- _What needs to be done_:
Print only the lines below from the one with "of habit 中文版" to the one with "### 2. Botones de Logout Agregados", both included, exactly as they stand. Leave pictures out.

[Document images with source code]
- - - -
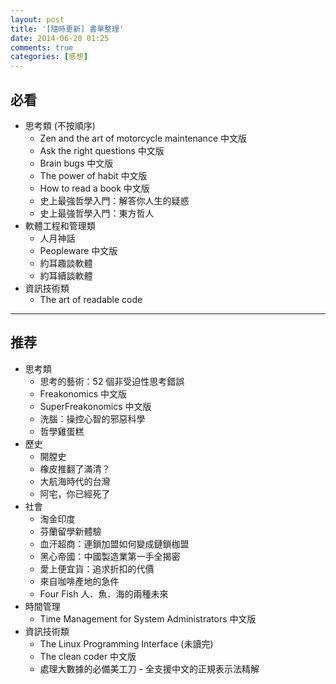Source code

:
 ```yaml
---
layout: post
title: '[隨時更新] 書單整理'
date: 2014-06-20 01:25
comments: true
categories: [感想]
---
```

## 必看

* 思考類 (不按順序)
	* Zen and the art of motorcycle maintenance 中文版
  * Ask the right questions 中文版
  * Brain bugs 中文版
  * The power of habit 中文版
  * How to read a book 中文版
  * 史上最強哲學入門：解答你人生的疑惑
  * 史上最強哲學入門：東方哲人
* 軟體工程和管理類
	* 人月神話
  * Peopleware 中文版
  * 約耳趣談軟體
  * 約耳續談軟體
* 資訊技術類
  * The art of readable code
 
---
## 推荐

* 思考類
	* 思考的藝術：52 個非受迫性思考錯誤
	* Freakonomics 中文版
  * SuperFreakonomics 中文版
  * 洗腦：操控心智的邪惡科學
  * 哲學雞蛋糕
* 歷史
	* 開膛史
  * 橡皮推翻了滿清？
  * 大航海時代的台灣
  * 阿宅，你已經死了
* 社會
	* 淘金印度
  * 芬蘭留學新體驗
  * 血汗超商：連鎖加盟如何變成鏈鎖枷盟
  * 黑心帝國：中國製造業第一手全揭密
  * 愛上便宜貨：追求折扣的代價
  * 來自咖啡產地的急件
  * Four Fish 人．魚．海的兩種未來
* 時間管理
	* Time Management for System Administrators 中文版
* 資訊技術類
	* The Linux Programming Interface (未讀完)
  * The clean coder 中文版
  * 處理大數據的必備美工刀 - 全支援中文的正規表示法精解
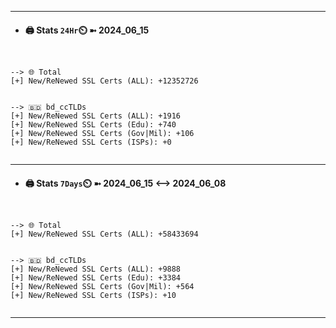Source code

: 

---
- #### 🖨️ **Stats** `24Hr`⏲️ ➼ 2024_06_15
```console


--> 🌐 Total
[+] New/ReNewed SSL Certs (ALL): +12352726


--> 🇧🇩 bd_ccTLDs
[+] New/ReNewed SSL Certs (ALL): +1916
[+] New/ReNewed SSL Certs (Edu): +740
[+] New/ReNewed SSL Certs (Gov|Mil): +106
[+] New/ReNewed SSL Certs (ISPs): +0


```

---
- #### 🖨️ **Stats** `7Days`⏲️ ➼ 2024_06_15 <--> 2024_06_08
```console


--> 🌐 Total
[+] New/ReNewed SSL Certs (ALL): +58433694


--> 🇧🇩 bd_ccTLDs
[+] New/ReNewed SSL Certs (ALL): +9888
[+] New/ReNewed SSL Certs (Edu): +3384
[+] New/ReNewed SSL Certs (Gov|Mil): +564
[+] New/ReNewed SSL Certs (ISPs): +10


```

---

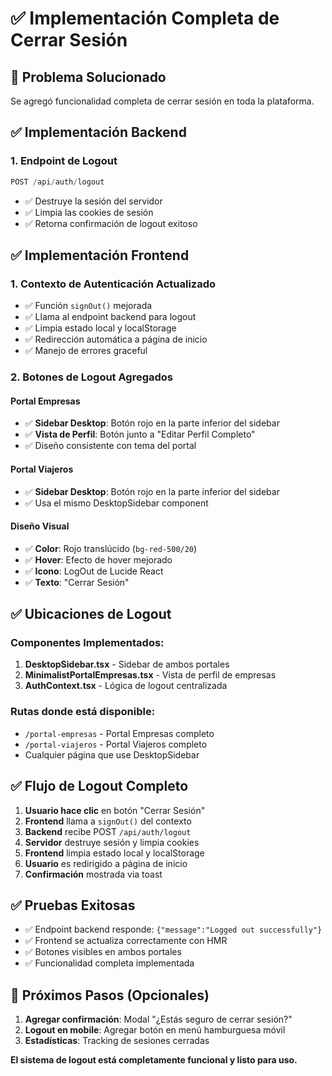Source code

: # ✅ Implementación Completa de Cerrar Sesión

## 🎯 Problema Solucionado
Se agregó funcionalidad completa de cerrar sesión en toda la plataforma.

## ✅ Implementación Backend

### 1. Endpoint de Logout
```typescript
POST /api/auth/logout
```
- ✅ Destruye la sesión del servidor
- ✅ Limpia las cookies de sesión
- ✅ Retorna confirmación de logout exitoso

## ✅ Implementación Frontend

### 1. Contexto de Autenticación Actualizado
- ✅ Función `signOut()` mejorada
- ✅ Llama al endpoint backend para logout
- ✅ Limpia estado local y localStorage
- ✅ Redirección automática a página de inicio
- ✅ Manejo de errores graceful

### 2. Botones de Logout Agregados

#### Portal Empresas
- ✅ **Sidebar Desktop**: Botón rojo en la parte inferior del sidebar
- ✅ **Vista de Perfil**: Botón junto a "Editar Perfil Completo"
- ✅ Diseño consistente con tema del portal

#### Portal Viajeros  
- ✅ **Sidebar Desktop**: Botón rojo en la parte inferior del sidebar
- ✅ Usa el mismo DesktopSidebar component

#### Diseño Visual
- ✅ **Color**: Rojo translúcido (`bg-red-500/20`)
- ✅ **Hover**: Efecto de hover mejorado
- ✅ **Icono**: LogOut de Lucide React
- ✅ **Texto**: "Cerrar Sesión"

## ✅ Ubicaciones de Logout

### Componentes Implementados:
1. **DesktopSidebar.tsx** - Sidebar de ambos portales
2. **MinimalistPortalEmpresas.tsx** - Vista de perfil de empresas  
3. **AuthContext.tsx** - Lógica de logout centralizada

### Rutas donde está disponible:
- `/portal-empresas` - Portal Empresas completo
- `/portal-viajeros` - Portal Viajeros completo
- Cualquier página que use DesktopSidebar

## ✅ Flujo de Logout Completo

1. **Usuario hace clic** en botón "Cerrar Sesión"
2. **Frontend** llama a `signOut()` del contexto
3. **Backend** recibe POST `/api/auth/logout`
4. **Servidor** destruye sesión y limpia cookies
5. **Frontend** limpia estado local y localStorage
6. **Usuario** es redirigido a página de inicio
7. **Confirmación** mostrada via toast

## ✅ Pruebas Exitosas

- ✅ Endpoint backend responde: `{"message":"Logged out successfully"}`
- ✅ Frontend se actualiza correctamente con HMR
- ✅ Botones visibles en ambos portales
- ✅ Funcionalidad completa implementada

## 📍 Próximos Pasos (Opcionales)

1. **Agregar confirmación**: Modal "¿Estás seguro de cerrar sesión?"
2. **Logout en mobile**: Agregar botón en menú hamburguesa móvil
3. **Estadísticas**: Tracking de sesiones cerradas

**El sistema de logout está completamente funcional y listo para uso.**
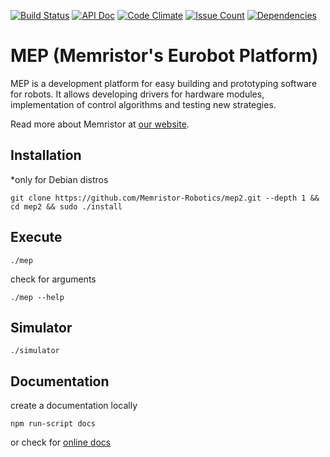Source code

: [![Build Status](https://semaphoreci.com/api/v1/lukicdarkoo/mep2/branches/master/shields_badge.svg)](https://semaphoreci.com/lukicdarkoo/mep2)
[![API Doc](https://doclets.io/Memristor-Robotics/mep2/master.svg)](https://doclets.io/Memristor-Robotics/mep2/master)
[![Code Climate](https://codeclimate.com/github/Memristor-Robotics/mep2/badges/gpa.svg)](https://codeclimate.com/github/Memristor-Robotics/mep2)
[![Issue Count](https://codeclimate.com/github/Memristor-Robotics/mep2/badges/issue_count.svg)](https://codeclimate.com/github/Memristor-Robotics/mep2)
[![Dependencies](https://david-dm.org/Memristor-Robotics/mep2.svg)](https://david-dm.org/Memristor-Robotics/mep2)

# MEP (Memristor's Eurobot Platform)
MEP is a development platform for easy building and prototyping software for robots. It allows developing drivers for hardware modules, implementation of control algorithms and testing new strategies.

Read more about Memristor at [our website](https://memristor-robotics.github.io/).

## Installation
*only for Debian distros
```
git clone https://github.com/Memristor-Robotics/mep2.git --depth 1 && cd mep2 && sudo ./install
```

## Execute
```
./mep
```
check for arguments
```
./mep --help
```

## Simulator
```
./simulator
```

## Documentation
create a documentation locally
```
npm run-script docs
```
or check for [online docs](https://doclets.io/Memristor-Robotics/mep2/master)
- - - -
- _Solution for this exercise_:
  * The power of habit 中文版
  * How to read a book 中文版
  * 史上最強哲學入門：解答你人生的疑惑
  * 史上最強哲學入門：東方哲人
* 軟體工程和管理類
	* 人月神話
  * Peopleware 中文版
  * 約耳趣談軟體
  * 約耳續談軟體
* 資訊技術類
  * The art of readable code
 
---
## 推荐

* 思考類
	* 思考的藝術：52 個非受迫性思考錯誤
	* Freakonomics 中文版
  * SuperFreakonomics 中文版
  * 洗腦：操控心智的邪惡科學
  * 哲學雞蛋糕
* 歷史
	* 開膛史
  * 橡皮推翻了滿清？
  * 大航海時代的台灣
  * 阿宅，你已經死了
* 社會
	* 淘金印度
  * 芬蘭留學新體驗
  * 血汗超商：連鎖加盟如何變成鏈鎖枷盟
  * 黑心帝國：中國製造業第一手全揭密
  * 愛上便宜貨：追求折扣的代價
  * 來自咖啡產地的急件
  * Four Fish 人．魚．海的兩種未來
* 時間管理
	* Time Management for System Administrators 中文版
* 資訊技術類
	* The Linux Programming Interface (未讀完)
  * The clean coder 中文版
  * 處理大數據的必備美工刀 - 全支援中文的正規表示法精解
Source code

: 

---
- #### 🖨️ **Stats** `24Hr`⏲️ ➼ 2024_06_15
```console


--> 🌐 Total
[+] New/ReNewed SSL Certs (ALL): +12352726


--> 🇧🇩 bd_ccTLDs
[+] New/ReNewed SSL Certs (ALL): +1916
[+] New/ReNewed SSL Certs (Edu): +740
[+] New/ReNewed SSL Certs (Gov|Mil): +106
[+] New/ReNewed SSL Certs (ISPs): +0


```

---
- #### 🖨️ **Stats** `7Days`⏲️ ➼ 2024_06_15 <--> 2024_06_08
```console


--> 🌐 Total
[+] New/ReNewed SSL Certs (ALL): +58433694


--> 🇧🇩 bd_ccTLDs
[+] New/ReNewed SSL Certs (ALL): +9888
[+] New/ReNewed SSL Certs (Edu): +3384
[+] New/ReNewed SSL Certs (Gov|Mil): +564
[+] New/ReNewed SSL Certs (ISPs): +10


```

---

Source code

: # ✅ Implementación Completa de Cerrar Sesión

## 🎯 Problema Solucionado
Se agregó funcionalidad completa de cerrar sesión en toda la plataforma.

## ✅ Implementación Backend

### 1. Endpoint de Logout
```typescript
POST /api/auth/logout
```
- ✅ Destruye la sesión del servidor
- ✅ Limpia las cookies de sesión
- ✅ Retorna confirmación de logout exitoso

## ✅ Implementación Frontend

### 1. Contexto de Autenticación Actualizado
- ✅ Función `signOut()` mejorada
- ✅ Llama al endpoint backend para logout
- ✅ Limpia estado local y localStorage
- ✅ Redirección automática a página de inicio
- ✅ Manejo de errores graceful

### 2. Botones de Logout Agregados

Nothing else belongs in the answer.